* Work instruction
Make an exact copy of the records, omitting all images.

* Stored data entries

########################################

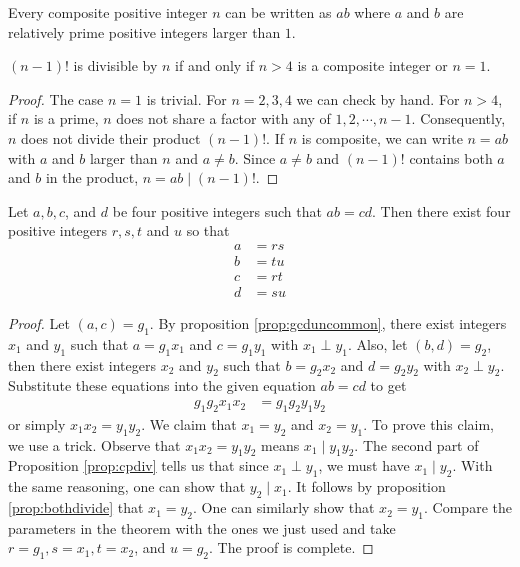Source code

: \begin{theorem}
	Every composite positive integer $n$ can be written as $ab$ where $a$ and $b$ are relatively prime positive integers larger than $1$.
\end{theorem}

\begin{theorem}
	$(n-1)!$ is divisible by $n$ if and only if $n>4$ is a composite integer or $n=1$.\label{thm:cpfct}
\end{theorem}

\begin{proof}
	The case $n=1$ is trivial. For $n=2,3,4$ we can check by hand. For $n>4$, if $n$ is a prime, $n$ does not share a factor with any of $1,2,\cdots,n-1$. Consequently, $n$ does not divide their product $(n-1)!$. If $n$ is composite, we can write $n=ab$ with $a$ and $b$ larger than $n$ and $a\neq b$. Since $a\neq b$ and $(n-1)!$ contains both $a$ and $b$ in the product, $n=ab\mid (n-1)!$.
\end{proof}

\begin{theorem}
	Let $a, b, c$, and $d$ be four positive integers such that $ab=cd$. Then there exist four positive integers $r,s,t$ and $u$ so that
	\begin{align*}
		a
			& = rs\\
		b
			& = tu\\
		c
			& = rt\\
		d
			& = su
	\end{align*}
\end{theorem}

\begin{proof}
	Let $(a,c)=g_1$. By proposition \eqref{prop:gcduncommon}, there exist integers $x_1$ and $y_1$ such that $a=g_1x_1$ and $c=g_1y_1$ with $x_1\perp y_1$. Also, let $(b,d)=g_2$, then there exist integers $x_2$ and $y_2$ such that $b=g_2x_2$ and $d=g_2y_2$ with $x_2\perp y_2$. Substitute these equations into the given equation $ab=cd$ to get
	\begin{align*}
		g_1g_2x_1x_2 & =g_1g_2y_1y_2
	\end{align*}
	or simply $x_1x_2 =y_1y_2$. We claim that $x_1=y_2$ and $x_2=y_1$. To prove this claim, we use a trick. Observe that $x_1x_2=y_1y_2$ means $x_1\mid y_1y_2$. The second part of Proposition \eqref{prop:cpdiv} tells us that since $x_1 \perp y_1$, we must have $x_1\mid y_2$. With the same reasoning, one can show that $y_2\mid x_1$. It follows by proposition \eqref{prop:bothdivide} that $x_1 =y_2$. One can similarly show that $x_2=y_1$. Compare the  parameters in the theorem with the ones we just used and take $r=g_1, s=x_1, t=x_2 $, and $u=g_2$. The proof is complete.
\end{proof}

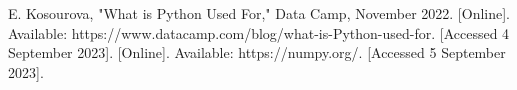 \documentclass[journal]{IEEEtran}
\begin{document}
\begin{thebibliography}{00}
 E. Kosourova, "What is Python Used For," Data Camp, November 2022. [Online]. Available: https://www.datacamp.com/blog/what-is-Python-used-for. [Accessed 4 September 2023].
 [Online]. Available: https://numpy.org/. [Accessed 5 September 2023].

\end{thebibliography}
\end{document}
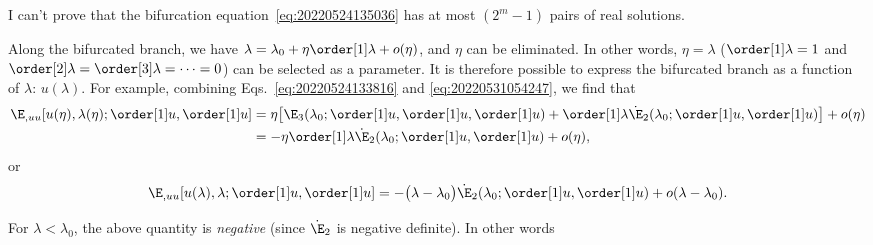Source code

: \begin{remark}
  I can't prove that the bifurcation equation~\eqref{eq:20220524135036} has at most $(2^m - 1)$ pairs of real solutions.
\end{remark}

Along the bifurcated branch, we have $\lambda = \lambda_0 + \eta \order[1]\lambda + o(\eta)$, and $\eta$ can be
eliminated. In other words, $\eta=\lambda$ ($\order[1]\lambda=1$ and $\order[2]\lambda = \order[3]\lambda = \cdots = 0$)
can be selected as a parameter. It is therefore possible to express the bifurcated branch as a function of $\lambda$:
$u(\lambda)$. For example, combining Eqs.~\eqref{eq:20220524133816} and \eqref{eq:20220531054247}, we find that
\begin{equation}
  \begin{aligned}[b]
    \E_{, uu}[u(\eta), \lambda(\eta); \order[1]u, \order[1]u]
    &= \eta \bigl[\E_3(\lambda_0 ; \order[1]u, \order[1]u, \order[1]u)  + \order[1]\lambda \dot{\E}_2(\lambda_0; \order[1]u, \order[1]u)\bigr] + o(\eta)\\
    &= - \eta \order[1]\lambda \dot{\E}_2(\lambda_0; \order[1]u, \order[1]u) + o(\eta),
  \end{aligned}
\end{equation}
or
\begin{equation}
  \label{eq:20220819160235}
  \E_{, uu}[u(\lambda), \lambda; \order[1]u, \order[1]u] = -\bigl( \lambda - \lambda_0 \bigr) \dot{\E}_2(\lambda_0; \order[1]u, \order[1]u) + o(\lambda - \lambda_0).
\end{equation}

For $\lambda < \lambda_0$, the above quantity is \emph{negative} (since $\dot{\E}_2$ is negative definite). In other
words

\begin{center}
\end{center}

########################################

* Written response
Source code

: \begin{theorem}
	Every composite positive integer $n$ can be written as $ab$ where $a$ and $b$ are relatively prime positive integers larger than $1$.
\end{theorem}

\begin{theorem}
	$(n-1)!$ is divisible by $n$ if and only if $n>4$ is a composite integer or $n=1$.\label{thm:cpfct}
\end{theorem}

\begin{proof}
	The case $n=1$ is trivial. For $n=2,3,4$ we can check by hand. For $n>4$, if $n$ is a prime, $n$ does not share a factor with any of $1,2,\cdots,n-1$. Consequently, $n$ does not divide their product $(n-1)!$. If $n$ is composite, we can write $n=ab$ with $a$ and $b$ larger than $n$ and $a\neq b$. Since $a\neq b$ and $(n-1)!$ contains both $a$ and $b$ in the product, $n=ab\mid (n-1)!$.
\end{proof}

\begin{theorem}
	Let $a, b, c$, and $d$ be four positive integers such that $ab=cd$. Then there exist four positive integers $r,s,t$ and $u$ so that
	\begin{align*}
		a
			& = rs\\
		b
			& = tu\\
		c
			& = rt\\
		d
			& = su
	\end{align*}
\end{theorem}

\begin{proof}
	Let $(a,c)=g_1$. By proposition \eqref{prop:gcduncommon}, there exist integers $x_1$ and $y_1$ such that $a=g_1x_1$ and $c=g_1y_1$ with $x_1\perp y_1$. Also, let $(b,d)=g_2$, then there exist integers $x_2$ and $y_2$ such that $b=g_2x_2$ and $d=g_2y_2$ with $x_2\perp y_2$. Substitute these equations into the given equation $ab=cd$ to get
	\begin{align*}
		g_1g_2x_1x_2 & =g_1g_2y_1y_2
	\end{align*}
	or simply $x_1x_2 =y_1y_2$. We claim that $x_1=y_2$ and $x_2=y_1$. To prove this claim, we use a trick. Observe that $x_1x_2=y_1y_2$ means $x_1\mid y_1y_2$. The second part of Proposition \eqref{prop:cpdiv} tells us that since $x_1 \perp y_1$, we must have $x_1\mid y_2$. With the same reasoning, one can show that $y_2\mid x_1$. It follows by proposition \eqref{prop:bothdivide} that $x_1 =y_2$. One can similarly show that $x_2=y_1$. Compare the  parameters in the theorem with the ones we just used and take $r=g_1, s=x_1, t=x_2 $, and $u=g_2$. The proof is complete.
\end{proof}

 \documentclass[journal]{IEEEtran}
\begin{document}
\begin{thebibliography}{00}
 E. Kosourova, "What is Python Used For," Data Camp, November 2022. [Online]. Available: https://www.datacamp.com/blog/what-is-Python-used-for. [Accessed 4 September 2023].
 [Online]. Available: https://numpy.org/. [Accessed 5 September 2023].

\end{thebibliography}
\end{document}
Source code

: \begin{remark}
  I can't prove that the bifurcation equation~\eqref{eq:20220524135036} has at most $(2^m - 1)$ pairs of real solutions.
\end{remark}

Along the bifurcated branch, we have $\lambda = \lambda_0 + \eta \order[1]\lambda + o(\eta)$, and $\eta$ can be
eliminated. In other words, $\eta=\lambda$ ($\order[1]\lambda=1$ and $\order[2]\lambda = \order[3]\lambda = \cdots = 0$)
can be selected as a parameter. It is therefore possible to express the bifurcated branch as a function of $\lambda$:
$u(\lambda)$. For example, combining Eqs.~\eqref{eq:20220524133816} and \eqref{eq:20220531054247}, we find that
\begin{equation}
  \begin{aligned}[b]
    \E_{, uu}[u(\eta), \lambda(\eta); \order[1]u, \order[1]u]
    &= \eta \bigl[\E_3(\lambda_0 ; \order[1]u, \order[1]u, \order[1]u)  + \order[1]\lambda \dot{\E}_2(\lambda_0; \order[1]u, \order[1]u)\bigr] + o(\eta)\\
    &= - \eta \order[1]\lambda \dot{\E}_2(\lambda_0; \order[1]u, \order[1]u) + o(\eta),
  \end{aligned}
\end{equation}
or
\begin{equation}
  \label{eq:20220819160235}
  \E_{, uu}[u(\lambda), \lambda; \order[1]u, \order[1]u] = -\bigl( \lambda - \lambda_0 \bigr) \dot{\E}_2(\lambda_0; \order[1]u, \order[1]u) + o(\lambda - \lambda_0).
\end{equation}

For $\lambda < \lambda_0$, the above quantity is \emph{negative} (since $\dot{\E}_2$ is negative definite). In other
words

\begin{center}
\end{center}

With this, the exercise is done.